Having become tired of the Ulmanis government's complaints and it's efforts to function independently of Goltz's forces, a unit of the Landeswehr under the command of Baron von Manteuffel initiated a coup on April 16, 1919, which succeeded ousting the Ulmanis government. It is believed that Goltz knew of and tacitly supported the planning of the coup before the event, but that he did not initiate or take part in the planning or the take over. Ulmanis and the majority of his ministers made their escape and received asylum on British warships. The coup leaders installed a pro-German Latvian Pastor by the name of Andreas Niedra. The coup created a flurry of high-level political activity between the Entente and the German government. Demands were made of the German government to remove Goltz and reduce the size of the German forces in Latvia. The German government, which held only nominal control over Goltz, persuaded the Entente that if German forces were reduced in the area there was no way of holding the Bolsheviks. The Entente relented, but they demanded that Goltz not attempt to capture Riga from the Bolsheviks.
Riga was a prize that the British and the Ulmanis government in exile wanted to deny to Goltz's army. Riga was one of the best ports in the region. There were fears of another bloodbath by Freikorps units in the event of Riga's capture. The British also wanted to prevent Goltz from earning any prestige through the defeat of the Bolshevik army and occupying territory which could be used to legitimize the Goltz-backed Niedra government. The British hoped that a joint Estonian-Latvian army would move to take Riga. The Latvian contingent of the Estonian army was a division of approximatley 9,000 men commanded by Jorgis Zemitans. It was loyal to Ulmanis and had been formed in Estonia in February 1919 as a response to Goltz's efforts to prevent the Latvian government from forming an independent national army. The Latvian contingent fought under the direction of the Estonian army.

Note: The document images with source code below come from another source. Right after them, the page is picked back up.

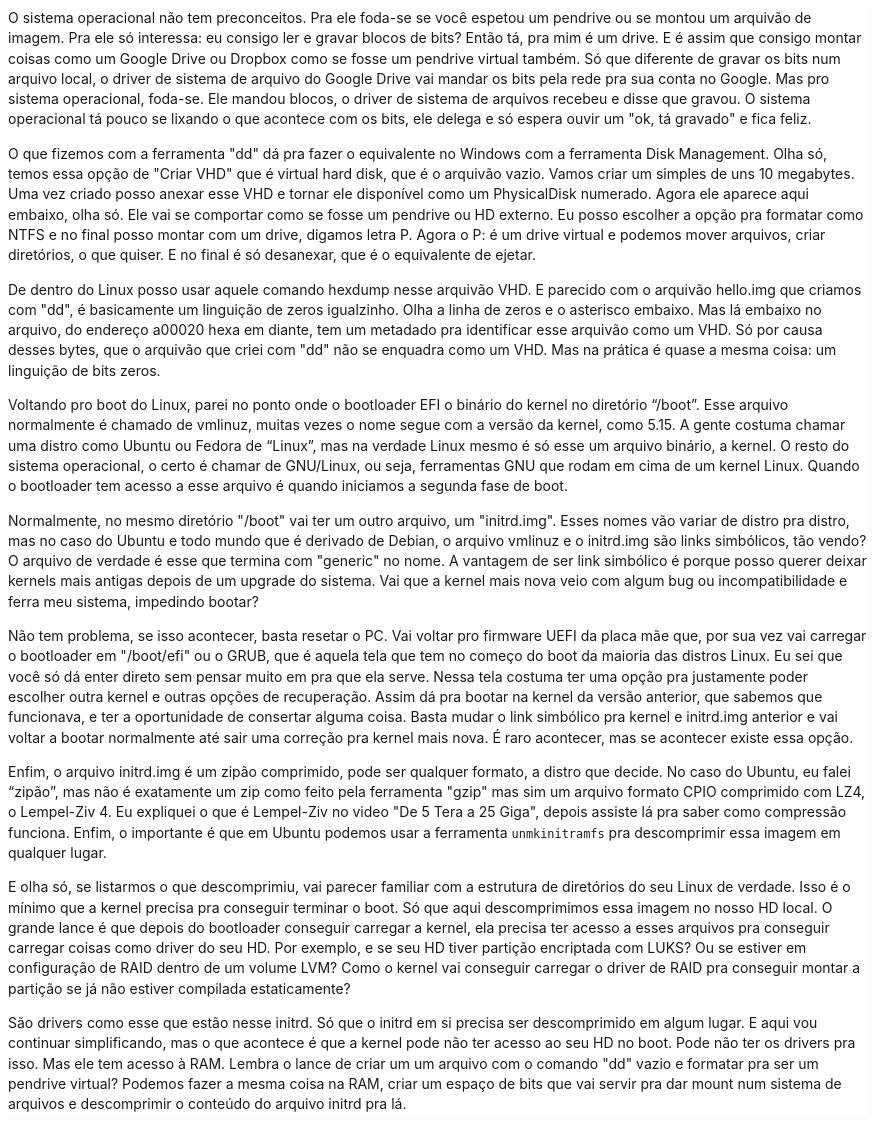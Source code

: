 <p>O sistema operacional não tem preconceitos. Pra ele foda-se se você espetou um pendrive ou se montou um arquivão de imagem. Pra ele só interessa: eu consigo ler e gravar blocos de bits? Então tá, pra mim é um drive. E é assim que consigo montar coisas como um Google Drive ou Dropbox como se fosse um pendrive virtual também. Só que diferente de gravar os bits num arquivo local, o driver de sistema de arquivo do Google Drive vai mandar os bits pela rede pra sua conta no Google. Mas pro sistema operacional, foda-se. Ele mandou blocos, o driver de sistema de arquivos recebeu e disse que gravou. O sistema operacional tá pouco se lixando o que acontece com os bits, ele delega e só espera ouvir um "ok, tá gravado" e fica feliz.</p>
<p>O que fizemos com a ferramenta "dd" dá pra fazer o equivalente no Windows com a ferramenta Disk Management. Olha só, temos essa opção de "Criar VHD" que é virtual hard disk, que é o arquivão vazio. Vamos criar um simples de uns 10 megabytes. Uma vez criado posso anexar esse VHD e tornar ele disponível como um PhysicalDisk numerado. Agora ele aparece aqui embaixo, olha só. Ele vai se comportar como se fosse um pendrive ou HD externo. Eu posso escolher a opção pra formatar como NTFS e no final posso montar com um drive, digamos letra P. Agora o P: é um drive virtual e podemos mover arquivos, criar diretórios, o que quiser. E no final é só desanexar, que é o equivalente de ejetar.</p>
<p>De dentro do Linux posso usar aquele comando hexdump nesse arquivão VHD. E parecido com o arquivão hello.img que criamos com "dd", é basicamente um linguição de zeros igualzinho. Olha a linha de zeros e o asterisco embaixo. Mas lá embaixo no arquivo, do endereço a00020 hexa em diante, tem um metadado pra identificar esse arquivão como um VHD. Só por causa desses bytes, que o arquivão que criei com "dd" não se enquadra como um VHD. Mas na prática é quase a mesma coisa: um linguição de bits zeros.</p>
<p>Voltando pro boot do Linux, parei no ponto onde o bootloader EFI o binário do kernel no diretório “/boot”. Esse arquivo normalmente é chamado de vmlinuz, muitas vezes o nome segue com a versão da kernel, como 5.15. A gente costuma chamar uma distro como Ubuntu ou Fedora de “Linux”, mas na verdade Linux mesmo é só esse um arquivo binário, a kernel. O resto do sistema operacional, o certo é chamar de GNU/Linux, ou seja, ferramentas GNU que rodam em cima de um kernel Linux. Quando o bootloader tem acesso a esse arquivo é quando iniciamos a segunda fase de boot.</p>
<p>Normalmente, no mesmo diretório "/boot" vai ter um outro arquivo, um "initrd.img". Esses nomes vão variar de distro pra distro, mas no caso do Ubuntu e todo mundo que é derivado de Debian, o arquivo vmlinuz e o initrd.img são links simbólicos, tão vendo? O arquivo de verdade é esse que termina com "generic" no nome. A vantagem de ser link simbólico é porque posso querer deixar kernels mais antigas depois de um upgrade do sistema. Vai que a kernel mais nova veio com algum bug ou incompatibilidade e ferra meu sistema, impedindo bootar?</p>
<p>Não tem problema, se isso acontecer, basta resetar o PC. Vai voltar pro firmware UEFI da placa mãe que, por sua vez vai carregar o bootloader em "/boot/efi" ou o GRUB, que é aquela tela que tem no começo do boot da maioria das distros Linux. Eu sei que você só dá enter direto sem pensar muito em pra que ela serve. Nessa tela costuma ter uma opção pra justamente poder escolher outra kernel e outras opções de recuperação. Assim dá pra bootar na kernel da versão anterior, que sabemos que funcionava, e ter a oportunidade de consertar alguma coisa. Basta mudar o link simbólico pra kernel e initrd.img anterior e vai voltar a bootar normalmente até sair uma correção pra kernel mais nova. É raro acontecer, mas se acontecer existe essa opção.</p>
<p>Enfim, o arquivo initrd.img é um zipão comprimido, pode ser qualquer formato, a distro que decide. No caso do Ubuntu, eu falei “zipão”, mas não é exatamente um zip como feito pela ferramenta "gzip" mas sim um arquivo formato CPIO comprimido com LZ4, o Lempel-Ziv 4. Eu expliquei o que é Lempel-Ziv no video "De 5 Tera a 25 Giga", depois assiste lá pra saber como compressão funciona. Enfim, o importante é que em Ubuntu podemos usar a ferramenta <code>unmkinitramfs</code> pra descomprimir essa imagem em qualquer lugar.</p>
<p>E olha só, se listarmos o que descomprimiu, vai parecer familiar com a estrutura de diretórios do seu Linux de verdade. Isso é o mínimo que a kernel precisa pra conseguir terminar o boot. Só que aqui descomprimimos essa imagem no nosso HD local. O grande lance é que depois do bootloader conseguir carregar a kernel, ela precisa ter acesso a esses arquivos pra conseguir carregar coisas como driver do seu HD. Por exemplo, e se seu HD tiver partição encriptada com LUKS? Ou se estiver em configuração de RAID dentro de um volume LVM? Como o kernel vai conseguir carregar o driver de RAID pra conseguir montar a partição se já não estiver compilada estaticamente?</p>
<p>São drivers como esse que estão nesse initrd. Só que o initrd em si precisa ser descomprimido em algum lugar. E aqui vou continuar simplificando, mas o que acontece é que a kernel pode não ter acesso ao seu HD no boot. Pode não ter os drivers pra isso. Mas ele tem acesso à RAM. Lembra o lance de criar um um arquivo com o comando "dd" vazio e formatar pra ser um pendrive virtual? Podemos fazer a mesma coisa na RAM, criar um espaço de bits que vai servir pra dar mount num sistema de arquivos e descomprimir o conteúdo do arquivo initrd pra lá.</p>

The British had reason to hold out hope because the Estonian-Latvian force under the command of General Laidoner began moving south into Latvia on May 13, 1919, and subsequently occupied portions of northern and eastern Latvia under the auspices of a mutual defense treaty concluded between Estonia and Latvia in February 1919.
Under pressure from the Allies to remove Goltz, to reduce the number of German forces, and to maintain the status quo in the Baltic states, the German government recalled Goltz to Berlin for consultations in early May 1919. The German government chose not remove Goltz or to reduce the number of troops, but he was ordered not to take Riga and to cease offensive operations. Goltz made the rounds of powerful government bureaucrats and public rallies. In doing so, he found a loophole. The German government recognized the BL as a native force rather than a German one. If the BL attacked and the German forces remained in a support role, then Berlin would not oppose the action. Goltz returned to Latvia and Riga fell on May 22 to the BL with the Iron Division and other FK units in support.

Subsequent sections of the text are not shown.